Top Ten Reasons Your Department’s Faculty Load Report Might Have Given Roger Stewart A Headache
# 10 The report listed a faculty member as being on “Mini-sabbatical” when in fact he was on an “Assistant Professor Paid Leave”.
# 9 The report listed faculty whose unit load Actuals were different than their unit load Profile – with no apparent explanation but an endorsing signature from the chair.
# 8 The report noted that some faculty loads were not right because of incorrect or missing data from a joint department or the GE office – but there was no apparent effort to talk to those folks.
# 7 The report included 490, 590, 690, 790, 794a, 794b, 794c and 794d in a faculty member’s load to make it look like they were teaching ten courses – when in fact they weren’t teaching anything.
# 6 The report gave 100% load credit to each of five faculty team-teaching a course.

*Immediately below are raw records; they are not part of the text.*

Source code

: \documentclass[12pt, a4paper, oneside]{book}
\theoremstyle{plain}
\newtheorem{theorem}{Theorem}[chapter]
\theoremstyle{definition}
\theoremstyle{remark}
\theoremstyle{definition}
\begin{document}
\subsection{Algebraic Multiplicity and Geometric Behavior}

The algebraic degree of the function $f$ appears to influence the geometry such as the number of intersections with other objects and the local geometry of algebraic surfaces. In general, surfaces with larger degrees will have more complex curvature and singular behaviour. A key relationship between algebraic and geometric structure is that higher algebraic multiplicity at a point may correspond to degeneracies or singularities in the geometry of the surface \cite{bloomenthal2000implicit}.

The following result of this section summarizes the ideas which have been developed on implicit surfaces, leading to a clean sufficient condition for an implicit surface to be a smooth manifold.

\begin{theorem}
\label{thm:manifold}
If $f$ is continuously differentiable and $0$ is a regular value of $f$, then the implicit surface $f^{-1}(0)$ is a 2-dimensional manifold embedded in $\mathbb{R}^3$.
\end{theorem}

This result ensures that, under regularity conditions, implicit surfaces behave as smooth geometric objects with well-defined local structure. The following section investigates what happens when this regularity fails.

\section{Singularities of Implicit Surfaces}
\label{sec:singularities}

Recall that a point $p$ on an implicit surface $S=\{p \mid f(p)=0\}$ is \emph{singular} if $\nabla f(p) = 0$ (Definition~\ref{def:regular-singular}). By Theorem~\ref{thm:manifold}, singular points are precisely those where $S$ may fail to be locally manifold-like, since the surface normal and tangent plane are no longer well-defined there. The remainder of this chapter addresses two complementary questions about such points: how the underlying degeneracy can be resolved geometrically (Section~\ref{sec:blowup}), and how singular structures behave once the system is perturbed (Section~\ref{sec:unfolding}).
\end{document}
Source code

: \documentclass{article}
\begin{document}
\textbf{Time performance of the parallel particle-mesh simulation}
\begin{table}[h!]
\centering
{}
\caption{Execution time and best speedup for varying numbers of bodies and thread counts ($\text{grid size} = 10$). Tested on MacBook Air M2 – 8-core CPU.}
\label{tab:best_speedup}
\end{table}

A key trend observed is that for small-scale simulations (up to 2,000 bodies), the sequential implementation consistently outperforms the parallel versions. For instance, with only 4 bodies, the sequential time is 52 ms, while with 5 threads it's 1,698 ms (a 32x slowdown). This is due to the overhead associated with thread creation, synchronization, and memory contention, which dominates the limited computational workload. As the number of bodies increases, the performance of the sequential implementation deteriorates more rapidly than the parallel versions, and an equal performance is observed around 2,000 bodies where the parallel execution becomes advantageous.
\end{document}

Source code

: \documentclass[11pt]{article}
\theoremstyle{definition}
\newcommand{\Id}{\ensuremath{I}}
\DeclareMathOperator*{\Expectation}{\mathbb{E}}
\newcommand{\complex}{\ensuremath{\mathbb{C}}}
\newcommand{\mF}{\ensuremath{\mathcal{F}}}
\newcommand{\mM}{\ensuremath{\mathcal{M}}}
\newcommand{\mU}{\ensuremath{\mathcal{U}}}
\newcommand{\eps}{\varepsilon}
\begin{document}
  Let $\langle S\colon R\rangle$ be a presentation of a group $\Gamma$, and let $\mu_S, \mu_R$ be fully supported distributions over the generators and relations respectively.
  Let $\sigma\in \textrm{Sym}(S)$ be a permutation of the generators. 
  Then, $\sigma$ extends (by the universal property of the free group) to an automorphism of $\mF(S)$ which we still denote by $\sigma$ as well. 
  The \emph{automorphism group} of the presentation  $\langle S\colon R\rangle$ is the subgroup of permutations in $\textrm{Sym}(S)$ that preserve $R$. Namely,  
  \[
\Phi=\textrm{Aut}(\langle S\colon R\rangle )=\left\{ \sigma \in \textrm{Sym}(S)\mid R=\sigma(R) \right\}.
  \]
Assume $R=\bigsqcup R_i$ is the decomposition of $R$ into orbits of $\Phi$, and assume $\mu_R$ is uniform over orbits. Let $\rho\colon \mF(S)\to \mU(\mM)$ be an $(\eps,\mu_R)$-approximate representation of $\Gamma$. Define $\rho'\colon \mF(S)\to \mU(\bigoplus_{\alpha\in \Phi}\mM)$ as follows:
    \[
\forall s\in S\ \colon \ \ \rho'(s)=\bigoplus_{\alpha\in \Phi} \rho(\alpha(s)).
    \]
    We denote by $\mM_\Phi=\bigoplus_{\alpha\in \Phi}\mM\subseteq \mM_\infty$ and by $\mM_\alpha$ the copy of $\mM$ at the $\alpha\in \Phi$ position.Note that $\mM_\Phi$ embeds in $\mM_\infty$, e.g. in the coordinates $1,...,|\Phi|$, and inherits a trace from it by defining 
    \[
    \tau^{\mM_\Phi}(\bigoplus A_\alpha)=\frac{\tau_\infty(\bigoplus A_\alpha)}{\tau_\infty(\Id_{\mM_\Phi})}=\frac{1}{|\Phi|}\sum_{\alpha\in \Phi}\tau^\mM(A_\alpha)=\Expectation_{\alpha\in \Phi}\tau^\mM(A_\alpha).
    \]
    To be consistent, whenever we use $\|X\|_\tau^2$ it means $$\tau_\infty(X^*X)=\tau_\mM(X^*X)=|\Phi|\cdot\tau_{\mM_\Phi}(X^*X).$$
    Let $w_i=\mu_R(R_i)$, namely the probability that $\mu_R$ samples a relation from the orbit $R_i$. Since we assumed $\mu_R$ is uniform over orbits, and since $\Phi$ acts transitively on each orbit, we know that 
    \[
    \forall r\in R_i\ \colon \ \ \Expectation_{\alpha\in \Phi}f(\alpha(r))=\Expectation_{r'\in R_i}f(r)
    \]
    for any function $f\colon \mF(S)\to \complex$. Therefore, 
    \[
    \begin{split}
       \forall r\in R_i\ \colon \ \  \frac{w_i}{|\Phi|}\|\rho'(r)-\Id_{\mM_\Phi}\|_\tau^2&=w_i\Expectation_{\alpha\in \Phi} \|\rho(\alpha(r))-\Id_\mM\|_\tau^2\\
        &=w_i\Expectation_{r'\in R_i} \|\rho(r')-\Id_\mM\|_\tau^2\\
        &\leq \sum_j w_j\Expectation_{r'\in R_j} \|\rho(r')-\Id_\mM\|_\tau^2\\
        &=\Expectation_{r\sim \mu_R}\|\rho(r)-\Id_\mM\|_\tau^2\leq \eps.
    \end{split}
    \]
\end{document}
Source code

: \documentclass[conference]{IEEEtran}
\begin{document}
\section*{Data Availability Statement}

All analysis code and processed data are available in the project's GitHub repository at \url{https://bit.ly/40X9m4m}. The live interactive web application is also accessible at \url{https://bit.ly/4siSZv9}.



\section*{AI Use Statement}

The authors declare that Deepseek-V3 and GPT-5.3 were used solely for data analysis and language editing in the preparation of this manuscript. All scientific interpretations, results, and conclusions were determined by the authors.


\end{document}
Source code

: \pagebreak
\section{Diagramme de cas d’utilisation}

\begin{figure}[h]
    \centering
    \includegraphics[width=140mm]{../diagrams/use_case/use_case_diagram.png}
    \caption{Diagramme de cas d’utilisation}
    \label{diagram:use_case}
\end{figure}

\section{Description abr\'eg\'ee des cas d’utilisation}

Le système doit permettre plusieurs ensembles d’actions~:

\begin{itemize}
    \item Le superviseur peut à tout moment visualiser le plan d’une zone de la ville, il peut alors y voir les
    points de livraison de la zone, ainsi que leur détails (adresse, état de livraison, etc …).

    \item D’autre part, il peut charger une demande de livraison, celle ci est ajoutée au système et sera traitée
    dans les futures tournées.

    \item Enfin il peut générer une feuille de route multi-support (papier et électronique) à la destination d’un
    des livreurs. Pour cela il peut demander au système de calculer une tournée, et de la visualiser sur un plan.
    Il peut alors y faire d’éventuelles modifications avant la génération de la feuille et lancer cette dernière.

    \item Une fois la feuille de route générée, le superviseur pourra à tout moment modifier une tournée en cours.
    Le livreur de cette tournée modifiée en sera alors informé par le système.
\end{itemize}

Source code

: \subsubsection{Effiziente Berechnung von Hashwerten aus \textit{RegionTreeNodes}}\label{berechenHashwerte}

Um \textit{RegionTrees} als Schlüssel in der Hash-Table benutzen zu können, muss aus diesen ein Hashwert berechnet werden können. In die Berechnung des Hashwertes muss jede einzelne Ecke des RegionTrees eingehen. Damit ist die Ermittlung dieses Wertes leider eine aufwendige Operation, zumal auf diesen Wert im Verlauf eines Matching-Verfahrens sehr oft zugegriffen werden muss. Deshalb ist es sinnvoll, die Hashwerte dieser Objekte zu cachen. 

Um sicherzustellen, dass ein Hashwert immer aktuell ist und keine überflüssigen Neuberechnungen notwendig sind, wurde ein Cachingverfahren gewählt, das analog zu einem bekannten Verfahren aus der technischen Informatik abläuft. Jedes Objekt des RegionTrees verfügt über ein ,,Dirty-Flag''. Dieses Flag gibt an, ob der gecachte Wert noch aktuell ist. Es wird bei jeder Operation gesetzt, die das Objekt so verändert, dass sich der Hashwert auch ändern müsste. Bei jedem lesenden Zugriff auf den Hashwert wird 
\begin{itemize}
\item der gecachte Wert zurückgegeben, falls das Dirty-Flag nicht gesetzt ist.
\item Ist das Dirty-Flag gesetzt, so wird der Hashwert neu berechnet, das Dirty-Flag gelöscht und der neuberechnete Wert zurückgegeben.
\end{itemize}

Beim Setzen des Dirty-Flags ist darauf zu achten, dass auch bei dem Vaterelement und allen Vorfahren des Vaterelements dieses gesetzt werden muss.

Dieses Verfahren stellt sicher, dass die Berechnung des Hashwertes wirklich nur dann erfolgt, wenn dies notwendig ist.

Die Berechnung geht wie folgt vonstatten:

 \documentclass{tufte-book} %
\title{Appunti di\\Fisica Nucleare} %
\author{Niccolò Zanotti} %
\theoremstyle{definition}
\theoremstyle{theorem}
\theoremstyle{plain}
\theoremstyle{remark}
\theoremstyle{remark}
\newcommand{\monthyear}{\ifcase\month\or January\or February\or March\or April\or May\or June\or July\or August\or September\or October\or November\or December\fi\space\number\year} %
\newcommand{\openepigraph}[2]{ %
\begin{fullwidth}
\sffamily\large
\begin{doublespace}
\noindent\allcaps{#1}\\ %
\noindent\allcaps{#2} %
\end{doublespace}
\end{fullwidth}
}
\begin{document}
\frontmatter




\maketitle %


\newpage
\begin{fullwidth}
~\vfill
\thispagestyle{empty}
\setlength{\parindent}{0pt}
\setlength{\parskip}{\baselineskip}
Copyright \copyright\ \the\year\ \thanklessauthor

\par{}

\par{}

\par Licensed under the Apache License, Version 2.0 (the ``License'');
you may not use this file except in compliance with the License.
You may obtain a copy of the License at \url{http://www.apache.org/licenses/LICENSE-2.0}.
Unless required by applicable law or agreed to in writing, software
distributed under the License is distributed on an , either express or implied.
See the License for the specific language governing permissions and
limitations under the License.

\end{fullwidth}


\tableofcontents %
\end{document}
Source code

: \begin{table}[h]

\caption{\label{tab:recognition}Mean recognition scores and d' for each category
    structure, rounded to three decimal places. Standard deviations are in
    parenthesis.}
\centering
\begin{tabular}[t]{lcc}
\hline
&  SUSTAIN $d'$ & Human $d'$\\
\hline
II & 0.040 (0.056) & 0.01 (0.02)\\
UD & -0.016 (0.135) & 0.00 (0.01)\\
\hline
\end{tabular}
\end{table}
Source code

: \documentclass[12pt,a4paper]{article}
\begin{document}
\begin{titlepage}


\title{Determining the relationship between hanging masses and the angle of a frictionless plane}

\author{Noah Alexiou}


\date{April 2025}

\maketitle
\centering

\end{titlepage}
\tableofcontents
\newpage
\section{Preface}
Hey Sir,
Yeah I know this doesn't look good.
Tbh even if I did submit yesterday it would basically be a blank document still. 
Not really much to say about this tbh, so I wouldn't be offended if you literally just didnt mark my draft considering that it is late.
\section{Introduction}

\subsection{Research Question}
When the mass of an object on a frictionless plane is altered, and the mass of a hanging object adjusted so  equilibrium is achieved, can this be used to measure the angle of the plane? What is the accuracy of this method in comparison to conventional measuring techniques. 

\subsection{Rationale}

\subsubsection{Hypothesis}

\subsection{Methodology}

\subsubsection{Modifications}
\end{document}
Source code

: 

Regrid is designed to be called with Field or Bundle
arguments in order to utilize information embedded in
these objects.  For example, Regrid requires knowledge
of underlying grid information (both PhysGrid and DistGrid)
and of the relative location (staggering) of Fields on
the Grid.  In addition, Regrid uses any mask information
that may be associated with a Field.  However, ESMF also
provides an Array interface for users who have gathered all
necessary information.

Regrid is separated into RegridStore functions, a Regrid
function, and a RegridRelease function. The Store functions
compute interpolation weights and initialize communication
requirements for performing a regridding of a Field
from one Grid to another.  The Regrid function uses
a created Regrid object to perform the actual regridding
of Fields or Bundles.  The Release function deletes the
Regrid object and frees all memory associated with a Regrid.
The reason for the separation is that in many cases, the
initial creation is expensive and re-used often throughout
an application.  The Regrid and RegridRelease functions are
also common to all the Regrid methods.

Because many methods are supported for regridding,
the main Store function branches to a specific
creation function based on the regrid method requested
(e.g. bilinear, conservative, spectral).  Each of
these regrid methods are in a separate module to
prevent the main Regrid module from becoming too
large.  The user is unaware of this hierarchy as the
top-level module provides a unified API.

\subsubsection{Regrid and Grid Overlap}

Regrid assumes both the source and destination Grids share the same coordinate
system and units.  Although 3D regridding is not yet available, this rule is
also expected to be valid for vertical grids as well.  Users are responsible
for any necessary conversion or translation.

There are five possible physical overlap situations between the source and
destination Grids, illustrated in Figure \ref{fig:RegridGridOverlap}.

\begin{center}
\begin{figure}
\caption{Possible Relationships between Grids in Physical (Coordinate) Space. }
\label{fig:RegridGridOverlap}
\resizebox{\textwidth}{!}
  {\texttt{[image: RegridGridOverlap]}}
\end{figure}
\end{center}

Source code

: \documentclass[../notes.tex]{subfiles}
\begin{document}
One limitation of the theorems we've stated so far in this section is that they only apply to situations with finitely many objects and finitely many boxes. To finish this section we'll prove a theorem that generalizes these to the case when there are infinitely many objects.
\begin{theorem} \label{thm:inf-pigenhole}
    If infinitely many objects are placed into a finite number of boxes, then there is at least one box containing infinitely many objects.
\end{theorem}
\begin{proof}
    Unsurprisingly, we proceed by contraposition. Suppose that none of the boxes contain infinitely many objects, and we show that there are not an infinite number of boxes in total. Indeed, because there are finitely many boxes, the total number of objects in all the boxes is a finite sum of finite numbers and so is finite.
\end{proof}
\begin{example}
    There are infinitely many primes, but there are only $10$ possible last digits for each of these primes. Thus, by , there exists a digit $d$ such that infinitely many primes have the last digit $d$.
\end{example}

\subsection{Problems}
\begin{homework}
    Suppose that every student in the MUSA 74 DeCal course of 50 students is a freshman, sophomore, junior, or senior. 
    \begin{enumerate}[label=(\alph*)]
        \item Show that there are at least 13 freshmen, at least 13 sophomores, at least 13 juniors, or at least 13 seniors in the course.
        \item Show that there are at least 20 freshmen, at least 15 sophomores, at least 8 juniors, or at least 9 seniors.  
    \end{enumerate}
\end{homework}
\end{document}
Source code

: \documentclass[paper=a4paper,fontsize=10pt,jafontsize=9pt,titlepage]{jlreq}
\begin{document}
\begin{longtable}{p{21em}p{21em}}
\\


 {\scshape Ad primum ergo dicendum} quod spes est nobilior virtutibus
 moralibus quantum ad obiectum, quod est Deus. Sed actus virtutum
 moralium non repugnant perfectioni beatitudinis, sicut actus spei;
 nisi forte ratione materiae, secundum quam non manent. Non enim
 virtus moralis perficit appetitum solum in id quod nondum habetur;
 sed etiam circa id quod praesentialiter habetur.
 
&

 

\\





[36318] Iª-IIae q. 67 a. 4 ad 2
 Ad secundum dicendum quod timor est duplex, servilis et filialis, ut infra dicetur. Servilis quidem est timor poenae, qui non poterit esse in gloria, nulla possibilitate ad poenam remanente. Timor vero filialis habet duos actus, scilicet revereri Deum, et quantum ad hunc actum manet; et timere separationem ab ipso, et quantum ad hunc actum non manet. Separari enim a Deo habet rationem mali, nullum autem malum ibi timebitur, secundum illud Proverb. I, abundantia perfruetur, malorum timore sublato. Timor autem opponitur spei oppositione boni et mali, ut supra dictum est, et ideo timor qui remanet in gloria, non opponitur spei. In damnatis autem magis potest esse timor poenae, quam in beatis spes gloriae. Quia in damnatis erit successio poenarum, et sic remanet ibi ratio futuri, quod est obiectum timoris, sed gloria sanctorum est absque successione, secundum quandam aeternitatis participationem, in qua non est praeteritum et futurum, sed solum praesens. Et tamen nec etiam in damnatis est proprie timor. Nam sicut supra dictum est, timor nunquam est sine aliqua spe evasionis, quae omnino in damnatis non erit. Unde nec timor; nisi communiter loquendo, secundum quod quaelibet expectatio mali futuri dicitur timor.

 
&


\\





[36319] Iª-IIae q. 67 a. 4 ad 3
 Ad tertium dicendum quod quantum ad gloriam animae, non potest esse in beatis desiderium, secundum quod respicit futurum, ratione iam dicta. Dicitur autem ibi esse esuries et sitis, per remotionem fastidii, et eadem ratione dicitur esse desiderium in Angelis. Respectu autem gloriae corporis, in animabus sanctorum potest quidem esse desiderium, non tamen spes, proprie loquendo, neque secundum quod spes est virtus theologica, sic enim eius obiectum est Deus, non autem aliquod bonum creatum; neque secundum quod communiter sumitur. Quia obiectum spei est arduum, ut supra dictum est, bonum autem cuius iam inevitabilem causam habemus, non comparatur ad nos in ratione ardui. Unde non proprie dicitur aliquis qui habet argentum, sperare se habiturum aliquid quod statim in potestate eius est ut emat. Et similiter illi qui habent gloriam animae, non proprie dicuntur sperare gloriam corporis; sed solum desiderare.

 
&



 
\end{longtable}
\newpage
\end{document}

# 5 In apparent disregard for Newtonian physics, the report indicated that a faculty member was both on leave and teaching a course at the same time.
# 4 The report indicated that a faculty member had a course release based on a non- documented, verbal approval from a former chair or dean.
# 3 The report listed as being on leave a faculty member who never submitted a leave request, whose contract does not indicate a leave, and who the Business Office has on payroll as regular full-time.
# 2 The online data for the report was full of errors that were corrected with handwritten notes scribbled on the printed copy.
# 1 Your chair said it wasn’t quite ready and could he submit it “in about six weeks.”
# 1 (alternate) The report wasn’t submitted.